September 29, 2012
The opponents of the repeal of “don’t ask, don’t tell” policies in the military categorize the issue as a case in which President Barack Obama “has recklessly used the armed forces for unprecedented social experimentation,” in the words of Elaine Donnelly of the Center for Military Preparedness.
Unfortunately for the critics, on this issue, Obama has been proved right.
Gay and lesbian members of the armed services can serve openly, no longer forced to lie about their personal lives to their friends in uniform. A year after repeal, the Pentagon declares the new policy a success, with no adverse effects on the effectiveness of the armed services.

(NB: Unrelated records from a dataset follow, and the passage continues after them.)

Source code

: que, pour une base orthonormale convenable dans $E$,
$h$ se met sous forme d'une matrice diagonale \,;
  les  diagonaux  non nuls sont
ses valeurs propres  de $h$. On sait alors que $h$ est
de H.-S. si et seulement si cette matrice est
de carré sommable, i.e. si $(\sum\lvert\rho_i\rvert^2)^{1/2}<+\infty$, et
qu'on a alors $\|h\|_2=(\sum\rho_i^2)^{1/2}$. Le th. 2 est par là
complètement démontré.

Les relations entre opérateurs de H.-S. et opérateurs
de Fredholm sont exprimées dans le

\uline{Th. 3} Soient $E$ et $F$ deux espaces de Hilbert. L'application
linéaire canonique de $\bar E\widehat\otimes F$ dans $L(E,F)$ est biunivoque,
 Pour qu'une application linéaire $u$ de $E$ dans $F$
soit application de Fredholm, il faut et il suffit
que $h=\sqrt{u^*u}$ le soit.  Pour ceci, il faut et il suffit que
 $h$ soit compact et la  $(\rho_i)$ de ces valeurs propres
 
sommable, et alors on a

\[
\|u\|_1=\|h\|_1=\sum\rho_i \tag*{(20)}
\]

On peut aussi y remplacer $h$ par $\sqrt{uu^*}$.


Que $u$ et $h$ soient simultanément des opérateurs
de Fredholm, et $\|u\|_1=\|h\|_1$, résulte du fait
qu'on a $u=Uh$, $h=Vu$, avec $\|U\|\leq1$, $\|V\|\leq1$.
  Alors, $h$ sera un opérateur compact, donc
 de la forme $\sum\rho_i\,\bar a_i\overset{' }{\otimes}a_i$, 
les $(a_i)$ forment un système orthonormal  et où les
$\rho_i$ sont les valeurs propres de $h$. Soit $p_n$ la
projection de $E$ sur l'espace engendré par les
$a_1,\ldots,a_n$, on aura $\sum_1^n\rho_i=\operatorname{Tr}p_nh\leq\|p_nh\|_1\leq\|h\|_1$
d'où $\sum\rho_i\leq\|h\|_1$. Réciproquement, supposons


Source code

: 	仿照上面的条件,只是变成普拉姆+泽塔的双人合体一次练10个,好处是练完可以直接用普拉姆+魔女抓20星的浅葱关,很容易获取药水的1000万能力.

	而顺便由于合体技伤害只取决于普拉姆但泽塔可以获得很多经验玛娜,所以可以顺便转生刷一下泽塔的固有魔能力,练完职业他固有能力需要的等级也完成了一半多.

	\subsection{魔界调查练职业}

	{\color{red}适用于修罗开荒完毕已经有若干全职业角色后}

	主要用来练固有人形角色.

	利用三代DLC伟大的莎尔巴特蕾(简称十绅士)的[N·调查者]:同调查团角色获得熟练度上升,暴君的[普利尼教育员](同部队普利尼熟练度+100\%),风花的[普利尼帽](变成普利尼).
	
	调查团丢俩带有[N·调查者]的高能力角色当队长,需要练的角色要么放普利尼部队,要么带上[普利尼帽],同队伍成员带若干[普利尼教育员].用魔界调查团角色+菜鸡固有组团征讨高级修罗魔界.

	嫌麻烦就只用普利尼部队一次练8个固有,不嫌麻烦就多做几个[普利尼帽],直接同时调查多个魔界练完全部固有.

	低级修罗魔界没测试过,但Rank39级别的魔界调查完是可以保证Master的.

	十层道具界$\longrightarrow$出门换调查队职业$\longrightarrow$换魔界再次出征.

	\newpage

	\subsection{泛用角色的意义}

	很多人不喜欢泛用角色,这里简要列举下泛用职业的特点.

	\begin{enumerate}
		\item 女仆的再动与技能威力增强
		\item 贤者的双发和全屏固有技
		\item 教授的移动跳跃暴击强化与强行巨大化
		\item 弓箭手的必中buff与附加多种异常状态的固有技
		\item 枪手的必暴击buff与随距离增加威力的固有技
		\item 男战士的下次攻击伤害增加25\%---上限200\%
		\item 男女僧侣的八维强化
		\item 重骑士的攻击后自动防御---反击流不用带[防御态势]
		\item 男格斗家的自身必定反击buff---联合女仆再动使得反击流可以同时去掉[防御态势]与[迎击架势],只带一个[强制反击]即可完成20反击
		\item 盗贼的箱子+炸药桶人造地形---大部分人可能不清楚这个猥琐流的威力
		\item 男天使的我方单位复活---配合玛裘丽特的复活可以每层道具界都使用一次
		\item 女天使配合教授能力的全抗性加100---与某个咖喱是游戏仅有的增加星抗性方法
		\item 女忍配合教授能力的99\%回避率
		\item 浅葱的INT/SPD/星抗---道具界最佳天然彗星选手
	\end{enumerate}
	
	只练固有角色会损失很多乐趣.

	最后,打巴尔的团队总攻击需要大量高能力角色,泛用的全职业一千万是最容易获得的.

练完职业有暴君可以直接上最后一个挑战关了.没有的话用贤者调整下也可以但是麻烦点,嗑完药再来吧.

During the heated debate over the policy, many argued that the gay experience is a false parallel of President Harry S. Truman ordering the racial integration of the armed services. Yet the military rose to the challenge of this newest order, with similarly positive results.
In Louisiana’s congressional delegation, three members were proved right in voting for repeal: U.S. Sen. Mary Landrieu, D-La., and then-Reps. Charlie Melancon, D-Napoleonville, and Anh Cao, R-New Orleans.

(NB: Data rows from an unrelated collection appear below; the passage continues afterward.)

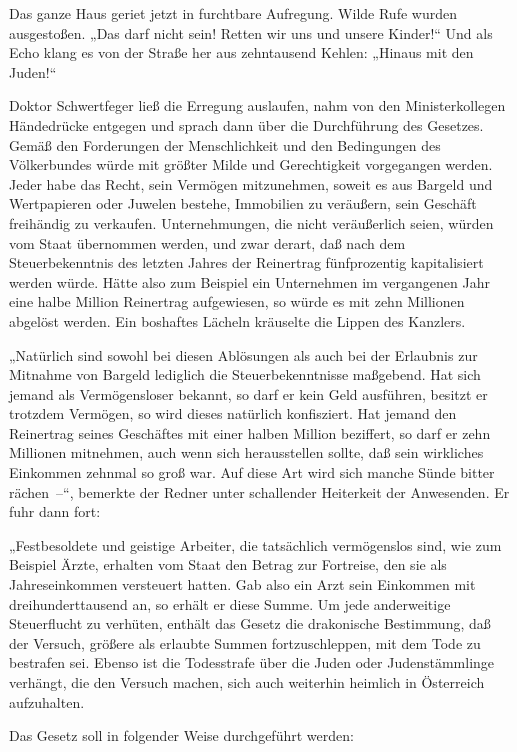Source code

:Das ganze Haus geriet jetzt in furchtbare Aufregung. Wilde Rufe
wurden ausgestoßen. „Das darf nicht sein! Retten wir uns und unsere
Kinder!“ Und als Echo klang es von der Straße her aus zehntausend
Kehlen: „Hinaus mit den Juden!“

Doktor Schwertfeger ließ die Erregung auslaufen, nahm von den
Ministerkollegen Händedrücke entgegen und sprach dann über die
Durchführung des Gesetzes.  Gemäß den Forderungen
der Menschlichkeit und den Bedingungen des Völkerbundes würde mit
größter Milde und Gerechtigkeit vorgegangen werden. Jeder habe das
Recht, sein Vermögen mitzunehmen, soweit es aus Bargeld und
Wertpapieren oder Juwelen bestehe, Immobilien zu veräußern, sein
Geschäft freihändig zu verkaufen. Unternehmungen, die nicht
veräußerlich seien, würden vom Staat übernommen werden, und zwar
derart, daß nach dem Steuerbekenntnis des letzten Jahres der
Reinertrag fünfprozentig kapitalisiert werden würde. Hätte also zum
Beispiel ein Unternehmen im vergangenen Jahr eine halbe Million
Reinertrag aufgewiesen, so würde es mit zehn Millionen abgelöst
werden. Ein boshaftes Lächeln kräuselte die Lippen des Kanzlers.

„Natürlich sind sowohl bei diesen Ablösungen als auch bei der
Erlaubnis zur Mitnahme von Bargeld lediglich die Steuerbekenntnisse
maßgebend. Hat sich jemand als Vermögensloser bekannt, so darf er
kein Geld ausführen, besitzt er trotzdem Vermögen, so wird dieses
natürlich konfisziert. Hat jemand den Reinertrag seines Geschäftes
mit einer halben Million beziffert, so darf er zehn Millionen
mitnehmen, auch wenn sich herausstellen sollte, daß sein wirkliches
Einkommen zehnmal so groß war. Auf diese Art wird sich manche Sünde
bitter rächen~–“, bemerkte der Redner unter schallender Heiterkeit
der Anwesenden. Er fuhr dann fort:

„Festbesoldete und geistige Arbeiter, die tatsächlich vermögenslos
sind, wie zum Beispiel Ärzte, erhalten vom Staat den Betrag zur
Fortreise, den sie als Jahreseinkommen  versteuert
hatten. Gab also ein Arzt sein Einkommen mit dreihunderttausend an,
so erhält er diese Summe. Um jede anderweitige Steuerflucht zu
verhüten, enthält das Gesetz die drakonische Bestimmung, daß der
Versuch, größere als erlaubte Summen fortzuschleppen, mit dem Tode
zu bestrafen sei. Ebenso ist die Todesstrafe über die Juden oder
Judenstämmlinge verhängt, die den Versuch machen, sich auch
weiterhin heimlich in Österreich aufzuhalten.

Das Gesetz soll in folgender Weise durchgeführt werden:

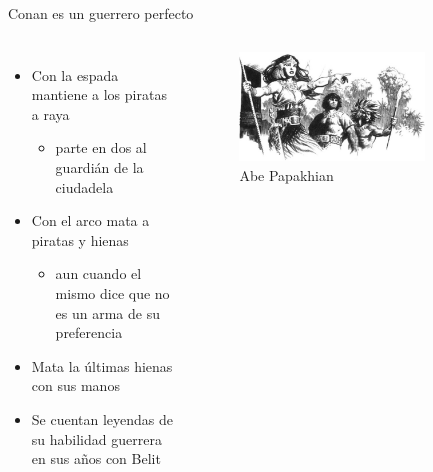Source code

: \begin{frame}{Conan es un guerrero perfecto}
	\begin{columns}
		\begin{itemize}
			\item Con la espada mantiene a los piratas a raya
			\begin{itemize}
				\item parte en dos al guardián de la ciudadela
			\end{itemize}
			\item Con el arco mata a piratas y hienas
			\begin{itemize}
				\item aun cuando el mismo dice que no es un arma de su preferencia
			\end{itemize}
			\item Mata la últimas hienas con sus manos
			\item Se cuentan leyendas de su habilidad guerrera en sus años con Belit
		\end{itemize}
		\begin{figure}[htb]
			\centering
			\includegraphics[width=0.8\textwidth]{img/tributos/elephant07}
			\caption{Abe Papakhian}
		\end{figure}
	\end{columns}
\end{frame}
\note[itemize]{
	\item
}

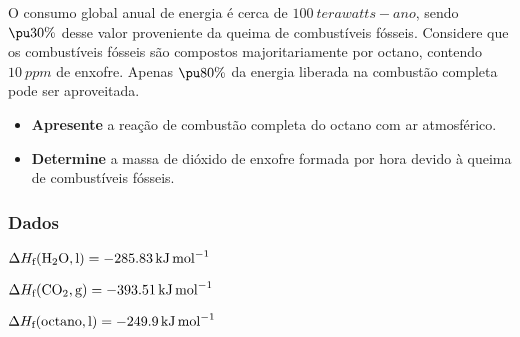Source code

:\documentclass[braun, twocolumn]{braun}
\begin{document}
\begin{problem}
[2A34]O consumo global anual de energia é cerca de \(\qty{100}{terawatts-ano}\),
sendo \(\pu{30\%}\) desse valor proveniente da queima de combustíveis
fósseis. Considere que os combustíveis fósseis são compostos
majoritariamente por octano, contendo \(\qty{10}{ppm}\) de enxofre. Apenas
\(\pu{80\%}\) da energia liberada na combustão completa pode ser
aproveitada.

\begin{itemize}

\item
  \textbf{Apresente} a reação de combustão completa do octano com ar
  atmosférico.
\item
  \textbf{Determine} a massa de dióxido de enxofre formada por hora
  devido à queima de combustíveis fósseis.
\end{itemize}
\subsubsection*{Dados}


\begin{datalist}

\item $\Delta H_\text{f}(\ce{H2O, {l}}) = \qty{-285,83}{kJ.mol^{-1}}$
\item $\Delta H_\text{f}(\ce{CO2, {g}}) = \qty{-393,51}{kJ.mol^{-1}}$
\item $\Delta H_\text{f}(\ce{octano, {l}}) = \qty{-249,9}{kJ.mol^{-1}}$
\end{datalist}

\end{problem}
\end{document}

U.S. Sen. David Vitter, R-La., and five other Republican members in the House opposed the repeal legislation.
The 2012 Republican primaries were marred by an incident in which a gay serviceman was roundly booed when appearing on video during a candidates debate. Now, GOP nominee Mitt Romney says that he will not seek to reverse the change in policy if elected in place of Obama.
That is progress. All in uniform for this great country deserve respect.